About this exercise
Every line below that holds the string "Binary" should be copied out.

[Records drawn from a dataset]
[Start of Attachment]
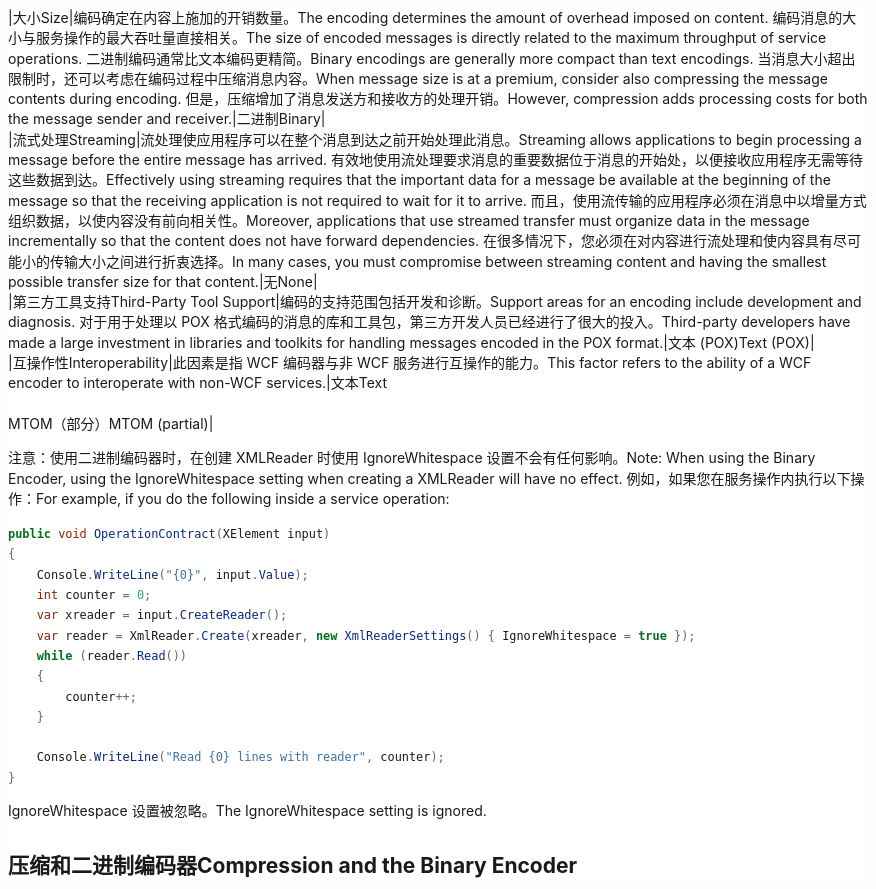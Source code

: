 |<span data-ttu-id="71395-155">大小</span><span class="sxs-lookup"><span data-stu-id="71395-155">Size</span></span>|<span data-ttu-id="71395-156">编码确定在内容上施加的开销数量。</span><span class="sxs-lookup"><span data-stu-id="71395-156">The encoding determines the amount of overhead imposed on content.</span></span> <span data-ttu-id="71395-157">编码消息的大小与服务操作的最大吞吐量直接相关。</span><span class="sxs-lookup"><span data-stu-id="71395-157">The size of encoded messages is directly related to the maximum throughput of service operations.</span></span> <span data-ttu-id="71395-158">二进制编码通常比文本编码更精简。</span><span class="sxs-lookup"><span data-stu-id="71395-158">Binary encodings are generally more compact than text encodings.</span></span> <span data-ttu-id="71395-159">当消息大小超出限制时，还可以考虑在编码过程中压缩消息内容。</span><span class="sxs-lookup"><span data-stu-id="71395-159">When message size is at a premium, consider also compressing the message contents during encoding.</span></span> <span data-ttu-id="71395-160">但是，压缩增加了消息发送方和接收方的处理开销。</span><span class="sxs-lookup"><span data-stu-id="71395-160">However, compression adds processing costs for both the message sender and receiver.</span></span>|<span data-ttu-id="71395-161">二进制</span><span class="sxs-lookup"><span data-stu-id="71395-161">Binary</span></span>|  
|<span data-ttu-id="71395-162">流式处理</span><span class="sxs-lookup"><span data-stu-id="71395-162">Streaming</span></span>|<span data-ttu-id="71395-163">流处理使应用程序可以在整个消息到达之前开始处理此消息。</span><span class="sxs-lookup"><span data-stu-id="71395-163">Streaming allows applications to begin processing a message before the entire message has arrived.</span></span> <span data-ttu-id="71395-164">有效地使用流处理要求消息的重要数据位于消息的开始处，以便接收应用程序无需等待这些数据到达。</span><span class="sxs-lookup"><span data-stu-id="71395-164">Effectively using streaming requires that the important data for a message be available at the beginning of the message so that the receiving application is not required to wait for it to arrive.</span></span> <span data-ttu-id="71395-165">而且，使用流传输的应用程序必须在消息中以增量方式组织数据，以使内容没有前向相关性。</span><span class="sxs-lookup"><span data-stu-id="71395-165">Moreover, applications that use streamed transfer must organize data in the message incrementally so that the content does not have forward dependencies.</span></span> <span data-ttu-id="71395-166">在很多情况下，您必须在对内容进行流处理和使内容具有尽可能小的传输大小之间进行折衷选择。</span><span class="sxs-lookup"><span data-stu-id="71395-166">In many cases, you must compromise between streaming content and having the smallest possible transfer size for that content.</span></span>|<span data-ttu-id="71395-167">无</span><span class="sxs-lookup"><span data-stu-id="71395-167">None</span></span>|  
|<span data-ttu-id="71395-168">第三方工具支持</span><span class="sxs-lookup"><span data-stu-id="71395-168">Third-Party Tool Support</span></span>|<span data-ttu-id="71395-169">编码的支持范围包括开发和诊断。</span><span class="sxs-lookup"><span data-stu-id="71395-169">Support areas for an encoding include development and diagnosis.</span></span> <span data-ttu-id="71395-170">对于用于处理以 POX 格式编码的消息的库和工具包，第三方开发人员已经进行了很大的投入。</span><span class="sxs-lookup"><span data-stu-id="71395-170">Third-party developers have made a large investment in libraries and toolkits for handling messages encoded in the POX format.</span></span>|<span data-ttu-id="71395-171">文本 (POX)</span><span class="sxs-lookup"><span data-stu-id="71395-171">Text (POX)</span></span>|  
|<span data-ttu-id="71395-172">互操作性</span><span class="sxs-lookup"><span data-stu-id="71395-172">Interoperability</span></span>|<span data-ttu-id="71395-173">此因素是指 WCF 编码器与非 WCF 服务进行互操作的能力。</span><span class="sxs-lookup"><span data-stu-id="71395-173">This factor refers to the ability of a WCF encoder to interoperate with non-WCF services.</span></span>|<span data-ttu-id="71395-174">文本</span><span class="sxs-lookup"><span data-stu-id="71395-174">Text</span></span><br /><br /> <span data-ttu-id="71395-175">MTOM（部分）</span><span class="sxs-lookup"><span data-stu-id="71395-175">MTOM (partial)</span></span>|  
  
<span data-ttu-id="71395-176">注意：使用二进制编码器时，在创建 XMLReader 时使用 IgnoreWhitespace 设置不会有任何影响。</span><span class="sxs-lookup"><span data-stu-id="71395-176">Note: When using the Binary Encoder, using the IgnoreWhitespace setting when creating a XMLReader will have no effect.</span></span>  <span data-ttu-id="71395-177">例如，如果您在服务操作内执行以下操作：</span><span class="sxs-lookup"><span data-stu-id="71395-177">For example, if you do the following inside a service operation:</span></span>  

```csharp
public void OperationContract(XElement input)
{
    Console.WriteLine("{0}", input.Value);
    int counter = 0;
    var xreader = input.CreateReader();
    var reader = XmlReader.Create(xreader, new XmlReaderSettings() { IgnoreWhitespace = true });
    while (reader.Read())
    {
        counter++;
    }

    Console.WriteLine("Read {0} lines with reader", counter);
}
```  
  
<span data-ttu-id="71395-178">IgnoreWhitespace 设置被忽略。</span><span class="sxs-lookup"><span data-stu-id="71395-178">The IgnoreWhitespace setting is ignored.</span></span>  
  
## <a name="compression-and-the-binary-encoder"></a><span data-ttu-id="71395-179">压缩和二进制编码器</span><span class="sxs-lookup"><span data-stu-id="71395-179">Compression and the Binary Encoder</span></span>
[End of Attachment]
Output below
: |<span data-ttu-id="71395-155">大小</span><span class="sxs-lookup"><span data-stu-id="71395-155">Size</span></span>|<span data-ttu-id="71395-156">编码确定在内容上施加的开销数量。</span><span class="sxs-lookup"><span data-stu-id="71395-156">The encoding determines the amount of overhead imposed on content.</span></span> <span data-ttu-id="71395-157">编码消息的大小与服务操作的最大吞吐量直接相关。</span><span class="sxs-lookup"><span data-stu-id="71395-157">The size of encoded messages is directly related to the maximum throughput of service operations.</span></span> <span data-ttu-id="71395-158">二进制编码通常比文本编码更精简。</span><span class="sxs-lookup"><span data-stu-id="71395-158">Binary encodings are generally more compact than text encodings.</span></span> <span data-ttu-id="71395-159">当消息大小超出限制时，还可以考虑在编码过程中压缩消息内容。</span><span class="sxs-lookup"><span data-stu-id="71395-159">When message size is at a premium, consider also compressing the message contents during encoding.</span></span> <span data-ttu-id="71395-160">但是，压缩增加了消息发送方和接收方的处理开销。</span><span class="sxs-lookup"><span data-stu-id="71395-160">However, compression adds processing costs for both the message sender and receiver.</span></span>|<span data-ttu-id="71395-161">二进制</span><span class="sxs-lookup"><span data-stu-id="71395-161">Binary</span></span>|  
<span data-ttu-id="71395-176">注意：使用二进制编码器时，在创建 XMLReader 时使用 IgnoreWhitespace 设置不会有任何影响。</span><span class="sxs-lookup"><span data-stu-id="71395-176">Note: When using the Binary Encoder, using the IgnoreWhitespace setting when creating a XMLReader will have no effect.</span></span>  <span data-ttu-id="71395-177">例如，如果您在服务操作内执行以下操作：</span><span class="sxs-lookup"><span data-stu-id="71395-177">For example, if you do the following inside a service operation:</span></span>  
## <a name="compression-and-the-binary-encoder"></a><span data-ttu-id="71395-179">压缩和二进制编码器</span><span class="sxs-lookup"><span data-stu-id="71395-179">Compression and the Binary Encoder</span></span>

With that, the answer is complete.